Shares of Avalara closed up 87 percent at $44.94 after opening at $35, according to CNBC. Avalara had priced its IPO at $24 per share on June 14, well above its estimated range of $19 to $21, Barron’s reported. The company raised $180 million through its sale of 7.5 million shares.
The stock is listed on the NYSE under the ticker symbol “AVLR.”
According to Accounting Today, Avalara CEO Scott McFarlane said last Friday that the company will continue to do what it’s doing, “building out content, getting more partnerships in the marketplace, looking for opportunities in order to build out adjacent products just like it’s done in the past with exemption certificates, returns and the like.” He called the listing on the NYSE “an honor and a humbling experience.”
But not everyone is on the Avalara bandwagon. In an article for Seeking Alpha, Silicon Valley finance professional Gary Alexander wrote that with only 25% year-over-year growth in the first quarter of this year, and with growth in fiscal year 2017 trailing most other SaaS stocks at just 27% year-over-year, “it’s difficult to declare that Avalara is anything more than average.”
It’s difficult to be bearish on recent IPOs because of how they all tend to trade singularly upward. But in my view, Avalara has very limited upside left at its double-digit revenue valuation. If and when the market turns sour again and investors begin to pay closer attention to the high valuations at which SaaS IPOs trade, richly valued stocks like Avalara could see an unpleasant crunch.
And in an article for MarketWatch, David Trainer, CEO of New Constructs, an equity research firm, and New Constructs investment analysts Kyle Guske II and Sam McBride gave Avalara’s stock an “Unattractive” rating.
When we analyze the cash-flow expectations baked into the stock price, we find that Avalara is overvalued, despite what traditional metrics show.

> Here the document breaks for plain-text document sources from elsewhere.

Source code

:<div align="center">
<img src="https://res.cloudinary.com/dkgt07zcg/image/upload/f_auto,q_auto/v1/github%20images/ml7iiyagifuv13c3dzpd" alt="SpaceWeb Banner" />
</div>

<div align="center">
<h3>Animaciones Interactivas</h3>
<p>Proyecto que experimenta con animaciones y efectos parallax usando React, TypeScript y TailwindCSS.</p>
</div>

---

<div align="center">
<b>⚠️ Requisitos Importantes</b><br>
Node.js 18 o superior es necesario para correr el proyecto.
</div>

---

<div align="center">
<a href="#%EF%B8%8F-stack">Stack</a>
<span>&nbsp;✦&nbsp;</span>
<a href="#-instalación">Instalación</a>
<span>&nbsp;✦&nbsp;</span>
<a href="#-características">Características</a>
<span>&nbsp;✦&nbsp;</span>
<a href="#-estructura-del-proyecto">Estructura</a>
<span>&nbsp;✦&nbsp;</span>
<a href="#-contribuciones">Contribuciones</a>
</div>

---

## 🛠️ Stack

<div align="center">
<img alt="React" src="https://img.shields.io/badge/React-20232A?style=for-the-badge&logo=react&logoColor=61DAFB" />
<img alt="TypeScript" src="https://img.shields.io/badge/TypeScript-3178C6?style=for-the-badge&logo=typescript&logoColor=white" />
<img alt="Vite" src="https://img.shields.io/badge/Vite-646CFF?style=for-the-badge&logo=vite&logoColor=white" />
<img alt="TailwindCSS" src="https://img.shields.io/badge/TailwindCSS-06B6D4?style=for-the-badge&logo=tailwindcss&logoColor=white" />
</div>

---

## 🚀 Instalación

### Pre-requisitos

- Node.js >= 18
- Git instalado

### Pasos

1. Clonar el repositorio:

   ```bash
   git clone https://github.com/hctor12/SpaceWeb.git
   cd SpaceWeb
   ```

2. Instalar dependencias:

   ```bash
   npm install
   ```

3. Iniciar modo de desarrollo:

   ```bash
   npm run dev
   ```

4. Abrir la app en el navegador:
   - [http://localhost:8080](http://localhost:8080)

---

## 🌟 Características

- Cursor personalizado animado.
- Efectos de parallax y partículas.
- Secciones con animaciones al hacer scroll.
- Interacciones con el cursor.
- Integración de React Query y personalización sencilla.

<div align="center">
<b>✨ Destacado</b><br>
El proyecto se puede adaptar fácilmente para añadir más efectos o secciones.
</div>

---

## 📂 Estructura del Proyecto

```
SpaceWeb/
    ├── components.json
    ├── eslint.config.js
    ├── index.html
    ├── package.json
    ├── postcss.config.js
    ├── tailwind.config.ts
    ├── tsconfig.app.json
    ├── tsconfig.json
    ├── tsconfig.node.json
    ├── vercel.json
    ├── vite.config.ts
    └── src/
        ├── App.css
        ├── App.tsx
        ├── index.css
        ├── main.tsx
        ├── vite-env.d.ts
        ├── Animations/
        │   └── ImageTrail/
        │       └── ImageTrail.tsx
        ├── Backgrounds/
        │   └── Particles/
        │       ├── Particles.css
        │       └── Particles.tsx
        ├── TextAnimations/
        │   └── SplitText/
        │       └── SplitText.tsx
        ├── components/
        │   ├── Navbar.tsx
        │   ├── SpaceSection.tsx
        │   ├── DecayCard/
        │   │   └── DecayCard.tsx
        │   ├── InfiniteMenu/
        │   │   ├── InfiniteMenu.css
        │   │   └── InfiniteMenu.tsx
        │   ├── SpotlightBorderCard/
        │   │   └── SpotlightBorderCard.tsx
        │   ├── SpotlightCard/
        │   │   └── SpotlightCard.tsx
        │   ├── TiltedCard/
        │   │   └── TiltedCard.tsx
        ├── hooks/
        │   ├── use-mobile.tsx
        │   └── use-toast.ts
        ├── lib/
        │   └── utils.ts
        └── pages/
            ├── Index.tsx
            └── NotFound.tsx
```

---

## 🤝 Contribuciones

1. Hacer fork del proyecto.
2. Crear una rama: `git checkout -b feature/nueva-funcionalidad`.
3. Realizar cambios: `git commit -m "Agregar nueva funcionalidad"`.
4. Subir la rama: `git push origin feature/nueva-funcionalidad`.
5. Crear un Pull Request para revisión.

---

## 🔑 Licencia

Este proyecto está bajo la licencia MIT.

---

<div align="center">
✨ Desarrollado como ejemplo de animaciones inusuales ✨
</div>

To justify even a price of $20 (the midpoint of the proposed IPO price range), Avalara must immediately achieve 12% NOPAT [net operating profit after tax] margins (average of all software firms with positive margins under coverage) and grow revenue by 21% compounded annually (average of all software firms under coverage) for the next seven years. For reference, Avalara’s NOPAT margin was -24% in 2017 so this scenario implies immediate and drastic improvements in profitability.
In a more conservative scenario, if we assume Avalara can achieve a 4% NOPAT margins (slightly better than salesforce at 3%) and grow revenue by 21% compounded annually for the next decade, the stock is worth just $7 a share today — a 71% downside from the IPO price.
Avalara’s offering is expected to close on June 19.